What sells newspapers
Happy New Year to all. May everyone's year be safe, prosperous and meaningful.
It sometimes surprises me when intelligent, well-read people fall into the common trap of saying horrible occurrences (particularly graphic images) "sell newspapers."
They do not. Actually, they cause people to cancel subscriptions.
What actually sells newspapers? Wedding announcements.
The mother of a bride or groom may pick up more than 25 copies of the newspaper to send to distant relatives. No story or photo prompts any reader to pick up this many single-issue copies from a newsstand. It's a deflating realization for most young reporters, yet it keeps everyone humble.

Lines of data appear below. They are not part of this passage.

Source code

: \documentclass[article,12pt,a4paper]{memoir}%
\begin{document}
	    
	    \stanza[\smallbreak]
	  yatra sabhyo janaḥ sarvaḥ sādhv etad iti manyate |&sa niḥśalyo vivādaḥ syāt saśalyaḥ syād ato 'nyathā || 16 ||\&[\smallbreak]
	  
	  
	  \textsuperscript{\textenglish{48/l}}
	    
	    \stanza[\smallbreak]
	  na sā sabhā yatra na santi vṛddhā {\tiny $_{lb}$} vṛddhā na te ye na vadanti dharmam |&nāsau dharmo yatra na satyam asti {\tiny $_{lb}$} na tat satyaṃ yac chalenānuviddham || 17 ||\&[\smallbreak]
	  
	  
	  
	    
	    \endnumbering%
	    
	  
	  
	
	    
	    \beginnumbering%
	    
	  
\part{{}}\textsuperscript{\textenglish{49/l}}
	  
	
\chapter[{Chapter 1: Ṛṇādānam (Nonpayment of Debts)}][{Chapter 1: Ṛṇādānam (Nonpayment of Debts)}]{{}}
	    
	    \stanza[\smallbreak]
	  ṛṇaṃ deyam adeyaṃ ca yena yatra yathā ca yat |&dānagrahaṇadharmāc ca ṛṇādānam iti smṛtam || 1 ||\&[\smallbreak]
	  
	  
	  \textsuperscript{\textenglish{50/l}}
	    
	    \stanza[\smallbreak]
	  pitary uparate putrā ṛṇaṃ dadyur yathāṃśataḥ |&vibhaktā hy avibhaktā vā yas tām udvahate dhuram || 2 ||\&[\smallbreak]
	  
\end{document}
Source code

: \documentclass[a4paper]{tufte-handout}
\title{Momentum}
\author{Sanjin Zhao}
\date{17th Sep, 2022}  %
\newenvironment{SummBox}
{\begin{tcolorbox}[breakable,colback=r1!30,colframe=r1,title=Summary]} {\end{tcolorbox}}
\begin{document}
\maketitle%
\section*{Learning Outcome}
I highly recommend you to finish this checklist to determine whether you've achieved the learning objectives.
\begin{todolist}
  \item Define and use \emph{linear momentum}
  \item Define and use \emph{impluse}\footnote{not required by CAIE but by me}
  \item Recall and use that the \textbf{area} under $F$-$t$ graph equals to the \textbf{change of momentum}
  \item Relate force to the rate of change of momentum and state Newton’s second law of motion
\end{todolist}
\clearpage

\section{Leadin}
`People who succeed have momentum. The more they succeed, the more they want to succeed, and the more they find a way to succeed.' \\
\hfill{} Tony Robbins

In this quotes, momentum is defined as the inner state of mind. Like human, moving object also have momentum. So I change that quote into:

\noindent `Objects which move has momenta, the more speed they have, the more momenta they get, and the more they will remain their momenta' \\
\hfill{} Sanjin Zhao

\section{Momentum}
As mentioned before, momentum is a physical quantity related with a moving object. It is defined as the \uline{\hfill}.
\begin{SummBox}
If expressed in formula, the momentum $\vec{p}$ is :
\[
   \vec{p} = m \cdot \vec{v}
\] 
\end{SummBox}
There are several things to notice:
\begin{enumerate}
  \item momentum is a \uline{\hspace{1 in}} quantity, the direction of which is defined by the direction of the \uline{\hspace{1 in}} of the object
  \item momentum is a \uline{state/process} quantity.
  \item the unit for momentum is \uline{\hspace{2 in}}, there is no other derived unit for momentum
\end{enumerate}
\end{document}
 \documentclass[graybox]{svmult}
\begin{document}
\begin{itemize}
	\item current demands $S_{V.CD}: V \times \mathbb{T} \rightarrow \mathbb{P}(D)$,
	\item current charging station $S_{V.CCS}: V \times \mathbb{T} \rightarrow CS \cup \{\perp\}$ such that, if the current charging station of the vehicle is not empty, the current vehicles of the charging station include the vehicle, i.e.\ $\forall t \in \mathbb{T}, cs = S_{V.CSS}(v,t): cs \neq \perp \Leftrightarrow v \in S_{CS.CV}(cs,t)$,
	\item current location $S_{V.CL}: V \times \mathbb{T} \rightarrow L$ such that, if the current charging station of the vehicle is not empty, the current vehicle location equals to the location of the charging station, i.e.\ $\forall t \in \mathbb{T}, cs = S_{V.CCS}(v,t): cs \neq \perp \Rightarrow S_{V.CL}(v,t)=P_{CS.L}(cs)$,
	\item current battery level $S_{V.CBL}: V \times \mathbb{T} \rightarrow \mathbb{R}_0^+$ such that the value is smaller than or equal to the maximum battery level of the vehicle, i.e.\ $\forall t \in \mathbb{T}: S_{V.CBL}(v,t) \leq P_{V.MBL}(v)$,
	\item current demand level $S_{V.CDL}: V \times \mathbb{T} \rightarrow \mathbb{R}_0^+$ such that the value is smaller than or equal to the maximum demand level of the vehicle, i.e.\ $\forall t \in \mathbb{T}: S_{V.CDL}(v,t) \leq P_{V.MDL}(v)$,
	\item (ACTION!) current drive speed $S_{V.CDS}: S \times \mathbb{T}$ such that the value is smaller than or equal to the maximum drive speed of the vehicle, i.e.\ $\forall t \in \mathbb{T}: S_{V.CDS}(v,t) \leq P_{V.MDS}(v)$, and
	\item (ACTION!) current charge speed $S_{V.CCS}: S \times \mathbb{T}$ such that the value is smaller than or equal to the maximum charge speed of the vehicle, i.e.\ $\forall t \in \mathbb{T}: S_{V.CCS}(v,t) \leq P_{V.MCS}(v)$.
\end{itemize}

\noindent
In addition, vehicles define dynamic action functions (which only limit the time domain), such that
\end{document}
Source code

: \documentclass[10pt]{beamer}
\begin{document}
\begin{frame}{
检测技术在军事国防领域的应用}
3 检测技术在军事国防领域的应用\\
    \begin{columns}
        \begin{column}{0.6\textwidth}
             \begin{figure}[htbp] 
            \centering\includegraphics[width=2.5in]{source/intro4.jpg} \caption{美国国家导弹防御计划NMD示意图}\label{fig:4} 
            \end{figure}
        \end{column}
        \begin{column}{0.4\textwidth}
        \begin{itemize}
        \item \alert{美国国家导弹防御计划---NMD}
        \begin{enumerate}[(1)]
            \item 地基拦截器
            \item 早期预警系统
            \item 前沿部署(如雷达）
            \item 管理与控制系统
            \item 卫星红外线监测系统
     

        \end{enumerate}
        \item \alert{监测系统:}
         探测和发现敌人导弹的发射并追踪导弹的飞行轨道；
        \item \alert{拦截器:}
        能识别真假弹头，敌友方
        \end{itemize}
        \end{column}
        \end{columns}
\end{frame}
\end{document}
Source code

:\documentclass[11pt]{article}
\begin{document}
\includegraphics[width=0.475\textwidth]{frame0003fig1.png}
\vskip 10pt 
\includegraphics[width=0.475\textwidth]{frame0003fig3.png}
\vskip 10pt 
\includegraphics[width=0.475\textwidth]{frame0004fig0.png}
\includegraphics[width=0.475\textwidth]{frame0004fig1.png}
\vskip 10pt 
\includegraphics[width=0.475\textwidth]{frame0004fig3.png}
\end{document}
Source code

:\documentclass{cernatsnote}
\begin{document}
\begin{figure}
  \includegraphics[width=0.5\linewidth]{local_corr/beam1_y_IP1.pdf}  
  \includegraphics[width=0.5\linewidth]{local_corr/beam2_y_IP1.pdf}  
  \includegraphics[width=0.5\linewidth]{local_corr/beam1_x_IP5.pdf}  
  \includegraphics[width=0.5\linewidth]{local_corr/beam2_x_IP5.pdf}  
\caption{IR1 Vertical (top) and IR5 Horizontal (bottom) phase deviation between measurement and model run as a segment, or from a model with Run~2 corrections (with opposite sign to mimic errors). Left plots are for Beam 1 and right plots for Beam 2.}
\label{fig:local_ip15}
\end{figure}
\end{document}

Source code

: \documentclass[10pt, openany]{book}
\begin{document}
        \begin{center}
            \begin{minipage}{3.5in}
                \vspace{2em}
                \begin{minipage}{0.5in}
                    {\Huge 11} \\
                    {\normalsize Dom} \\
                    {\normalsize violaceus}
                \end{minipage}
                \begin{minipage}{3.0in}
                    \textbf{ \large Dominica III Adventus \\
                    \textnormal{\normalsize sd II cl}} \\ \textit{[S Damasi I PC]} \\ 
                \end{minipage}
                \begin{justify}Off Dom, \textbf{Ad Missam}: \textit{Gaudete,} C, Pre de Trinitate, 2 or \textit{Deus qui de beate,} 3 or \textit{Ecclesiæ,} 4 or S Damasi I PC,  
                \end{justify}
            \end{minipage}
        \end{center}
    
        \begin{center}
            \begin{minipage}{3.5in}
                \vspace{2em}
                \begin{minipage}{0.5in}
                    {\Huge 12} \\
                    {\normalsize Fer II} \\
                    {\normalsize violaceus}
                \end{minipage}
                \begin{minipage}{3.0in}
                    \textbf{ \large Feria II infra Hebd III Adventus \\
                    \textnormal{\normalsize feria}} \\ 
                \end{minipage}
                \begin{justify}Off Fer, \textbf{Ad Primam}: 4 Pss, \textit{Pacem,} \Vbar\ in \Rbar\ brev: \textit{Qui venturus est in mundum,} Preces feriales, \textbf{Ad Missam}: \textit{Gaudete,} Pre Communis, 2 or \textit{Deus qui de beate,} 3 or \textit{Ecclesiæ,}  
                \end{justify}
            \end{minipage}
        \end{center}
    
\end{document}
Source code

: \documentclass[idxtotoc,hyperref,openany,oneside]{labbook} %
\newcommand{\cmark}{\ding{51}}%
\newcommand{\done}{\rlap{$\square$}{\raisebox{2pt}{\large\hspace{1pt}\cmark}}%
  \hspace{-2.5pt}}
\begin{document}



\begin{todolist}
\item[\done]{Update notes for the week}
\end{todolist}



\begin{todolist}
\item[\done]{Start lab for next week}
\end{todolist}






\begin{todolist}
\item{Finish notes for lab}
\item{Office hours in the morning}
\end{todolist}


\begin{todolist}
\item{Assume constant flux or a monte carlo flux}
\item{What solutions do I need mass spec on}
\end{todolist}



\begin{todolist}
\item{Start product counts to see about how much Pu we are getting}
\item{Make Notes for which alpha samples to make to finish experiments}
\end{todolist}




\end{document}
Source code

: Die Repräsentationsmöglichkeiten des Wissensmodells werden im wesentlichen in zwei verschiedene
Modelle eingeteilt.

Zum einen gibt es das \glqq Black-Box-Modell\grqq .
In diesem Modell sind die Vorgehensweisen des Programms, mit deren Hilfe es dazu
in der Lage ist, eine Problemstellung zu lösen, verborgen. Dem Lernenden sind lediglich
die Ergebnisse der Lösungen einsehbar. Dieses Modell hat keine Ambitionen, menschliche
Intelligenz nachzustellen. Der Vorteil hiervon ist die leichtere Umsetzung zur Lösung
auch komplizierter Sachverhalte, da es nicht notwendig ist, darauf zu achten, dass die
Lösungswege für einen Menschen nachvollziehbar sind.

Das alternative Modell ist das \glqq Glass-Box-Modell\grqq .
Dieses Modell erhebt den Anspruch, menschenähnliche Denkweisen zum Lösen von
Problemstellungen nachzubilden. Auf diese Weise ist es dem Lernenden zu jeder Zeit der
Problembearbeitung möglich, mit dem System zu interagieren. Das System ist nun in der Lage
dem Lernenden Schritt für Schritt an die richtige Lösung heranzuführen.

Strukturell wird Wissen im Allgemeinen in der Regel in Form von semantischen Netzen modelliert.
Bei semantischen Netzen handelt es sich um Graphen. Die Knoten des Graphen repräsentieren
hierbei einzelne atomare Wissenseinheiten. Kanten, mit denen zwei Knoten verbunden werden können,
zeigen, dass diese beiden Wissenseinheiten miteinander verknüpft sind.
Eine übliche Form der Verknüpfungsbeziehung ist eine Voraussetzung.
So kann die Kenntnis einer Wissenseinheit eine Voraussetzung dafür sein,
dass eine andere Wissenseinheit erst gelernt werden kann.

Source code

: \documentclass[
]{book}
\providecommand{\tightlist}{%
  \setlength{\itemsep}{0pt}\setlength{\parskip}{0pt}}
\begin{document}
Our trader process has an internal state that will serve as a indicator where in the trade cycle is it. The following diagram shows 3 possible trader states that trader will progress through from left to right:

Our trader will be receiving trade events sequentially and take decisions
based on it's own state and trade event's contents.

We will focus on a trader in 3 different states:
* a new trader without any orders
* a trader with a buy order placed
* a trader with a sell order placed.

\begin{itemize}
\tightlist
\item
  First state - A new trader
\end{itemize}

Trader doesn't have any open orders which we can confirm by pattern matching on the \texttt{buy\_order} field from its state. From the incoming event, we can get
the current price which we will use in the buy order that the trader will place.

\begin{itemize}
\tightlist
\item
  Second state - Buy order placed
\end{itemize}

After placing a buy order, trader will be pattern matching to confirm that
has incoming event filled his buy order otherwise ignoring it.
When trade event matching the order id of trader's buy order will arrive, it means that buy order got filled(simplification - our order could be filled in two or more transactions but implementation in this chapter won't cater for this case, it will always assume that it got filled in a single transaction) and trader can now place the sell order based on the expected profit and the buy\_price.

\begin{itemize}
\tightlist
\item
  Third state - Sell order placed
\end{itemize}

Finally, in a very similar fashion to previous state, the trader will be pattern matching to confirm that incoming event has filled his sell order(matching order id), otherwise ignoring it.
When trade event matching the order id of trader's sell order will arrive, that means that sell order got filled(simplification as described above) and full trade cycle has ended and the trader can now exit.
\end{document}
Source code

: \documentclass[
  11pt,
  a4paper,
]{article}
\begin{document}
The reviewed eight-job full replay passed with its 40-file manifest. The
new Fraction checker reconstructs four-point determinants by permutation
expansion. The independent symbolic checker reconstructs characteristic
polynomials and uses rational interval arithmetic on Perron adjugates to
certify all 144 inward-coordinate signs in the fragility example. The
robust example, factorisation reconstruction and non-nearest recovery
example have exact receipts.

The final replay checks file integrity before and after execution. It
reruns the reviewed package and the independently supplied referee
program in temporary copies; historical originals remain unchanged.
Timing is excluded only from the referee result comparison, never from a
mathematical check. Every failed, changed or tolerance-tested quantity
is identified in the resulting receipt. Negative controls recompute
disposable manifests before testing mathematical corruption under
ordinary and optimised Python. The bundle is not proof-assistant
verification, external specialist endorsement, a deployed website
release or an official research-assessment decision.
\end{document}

However, this is the misunderstood part of the newspaper business. If newspapers really wanted rack sales, they'd be nothing but stories and pictures of brides and sports (particularly youth-league sports). Instead, newspapers contain information readers need each day.
The misconception is often a confusion between media forms. Some people think newspaper and television stories are the same. Therefore, they watch the television and blame the newspaper. This is an apples and oranges issue.
Yes, I'll concede TV does a far better job of presenting breaking news in real time. However, "live" is frequently confusing and not always accurate. It changes as it's watched. Meanwhile, newspaper stories are accurate to the point of deadline. The next day, it may be clarified in detail.
At a recent shoot, a nice man said he was pleased I was "finally covering a good story" for the newspaper. I told him he hadn't read our newspaper. He got flustered and changed the subject because I caught him.
He couldn't respond because he probably had not read any newspaper lately. Even if he had, I could've asked him "when" or "how many pages" and the reaction would've been the same. Likewise, he didn't know what my particular beat is.
Yes, I do cover fires, murders and the like, but I cover far more sporting events, elementary school PTA functions, concerts, ballets, and theaters. If he thought the 11 community parades/holiday events I covered this December are "bad news," then he probably shouldn't get a subscription. He'd never find "good news" in our paper.
If we gave two stories the same amount of space, most of our paper's readers would want to know about the serial rapist in their city rather than best manicured lawn award winner. Consequently, they won't read the lawn story. It doesn't mean the lawn story isn't written. It's simply a prioritization of importance to individual readers.